Del secondo filosofo di cui ci parla Aristotele, Anassimandro (VI sec.
a. C.) discepolo di Talete, Simplicio (autore tardo) riferisce: "Anassimandro
di Mileto [...] affermava che principio e elemento delle cose è l'infinito
(àpeiron), introducendo per primo il termine principio (arché);
e diceva che esso non era né acqua [come diceva invece Talete], né
un altro di quelli che si chiamano elementi, ma un'altra natura infinita da
cui provengono tutti i cieli e gli universi in essi contenuti"
Da queste testimonianze vediamo che:
5 La filosofia di Platone come paradigma del
filosofare in generale
Platone,
vissuto nel IV. sec. a. C. ad Atene, è il primo filosofo di cui ci
sono rimasti tutti gli scritti. Attraverso di essi è possibile ricostruire
sia la filosofia del suo maestro, Socrate (V sec. a. C.), sia di molti
altri filosofi precedenti, detti pre-socratici, come i ricordati Eraclito
e Zenone, di cui ci sono rimasti solo frammenti. Non solo: egli nei suoi 36
dialoghi imposta la discussione (spesso senza arrivare a conclusioni definitive)
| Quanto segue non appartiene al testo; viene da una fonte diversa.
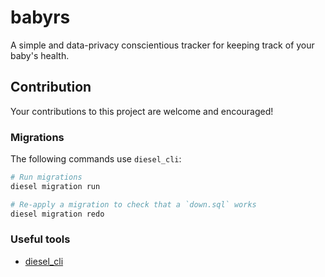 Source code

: # babyrs

A simple and data-privacy conscientious tracker for keeping track of your baby's health.

## Contribution

Your contributions to this project are welcome and encouraged!

### Migrations

The following commands use `diesel_cli`:

```sh
# Run migrations
diesel migration run

# Re-apply a migration to check that a `down.sql` works
diesel migration redo
```

### Useful tools

- [diesel_cli](https://github.com/diesel-rs/diesel/tree/master/diesel_cli)

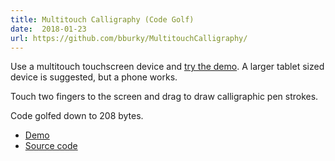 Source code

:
 ```yaml
---
title: Multitouch Calligraphy (Code Golf)
date:  2018-01-23
url: https://github.com/bburky/MultitouchCalligraphy/
---
```


Use a multitouch touchscreen device and [try the demo](https://bburky.com/MultitouchCalligraphy/). A larger tablet sized device is suggested, but a phone works.

Touch two fingers to the screen and drag to draw calligraphic pen strokes.

Code golfed down to 208 bytes.

* [Demo](https://bburky.com/MultitouchCalligraphy/)
* [Source code](https://github.com/bburky/MultitouchCalligraphy/blob/master/index.html)

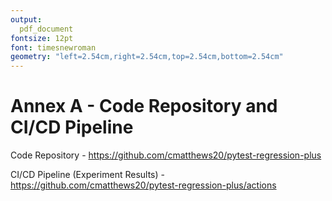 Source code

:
 ```yaml
---
output:
  pdf_document
fontsize: 12pt
font: timesnewroman
geometry: "left=2.54cm,right=2.54cm,top=2.54cm,bottom=2.54cm"
---
```


# Annex A - Code Repository and CI/CD Pipeline

Code Repository - https://github.com/cmatthews20/pytest-regression-plus 

CI/CD Pipeline (Experiment Results) - https://github.com/cmatthews20/pytest-regression-plus/actions 
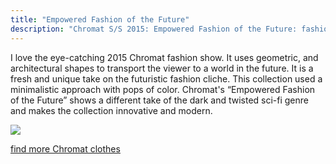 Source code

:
 ```yaml
---
title: "Empowered Fashion of the Future"
description: "Chromat S/S 2015: Empowered Fashion of the Future: fashion"
---
```

I love the eye-catching 2015 Chromat fashion show. It uses geometric, and architectural shapes to transport the viewer to a world in the future. It is a  fresh and unique take on the futuristic fashion cliche. This collection used a minimalistic approach with pops of color. Chromat's “Empowered Fashion of the Future” shows a different take of the dark and twisted sci-fi genre and makes the collection innovative and modern.            

<img src="/Blog/img/cromat.png" class="pic">

<a class="moreinfo" href="https://chromat.co/blogs/news/63131779-chromat-ss16-momentum"> find more Chromat clothes</a>

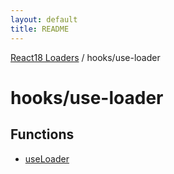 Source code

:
 ```yaml
---
layout: default
title: README
---
```


[React18 Loaders](../../modules.md) / hooks/use-loader

# hooks/use-loader

## Functions

- [useLoader](functions/useLoader.md)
di tutti i principali problemi filosofici, molti dei quali sono tutt'ora
oggetto di trattazione.
Qualcuno, con una certa esagerazione, ha sostenuto: "Platone è
la filosofia", mentre qualcun altro ha affermato che il resto della
storia della filosofia non sia altro che una serie di glosse a Platone (cioè
di appunti presi a commento dei suoi testi, un po' come la teologia cristiana
è una serie di commenti alla Bibbia).
Leggendo Platone (brani tratti dai suoi dialoghi), dunque, da un lato cominciamo
a conoscere gli scritti del primo grande filosofo antico, dall'altro lato ci
cimentiamo nella discussione di una serie di problemi filosofici, specialmente
in campo etico e politico (oltre che psicologico e religioso), alcuni dei quali
ancora attuali, cercando di assimilare il metodo della discussione filosofica.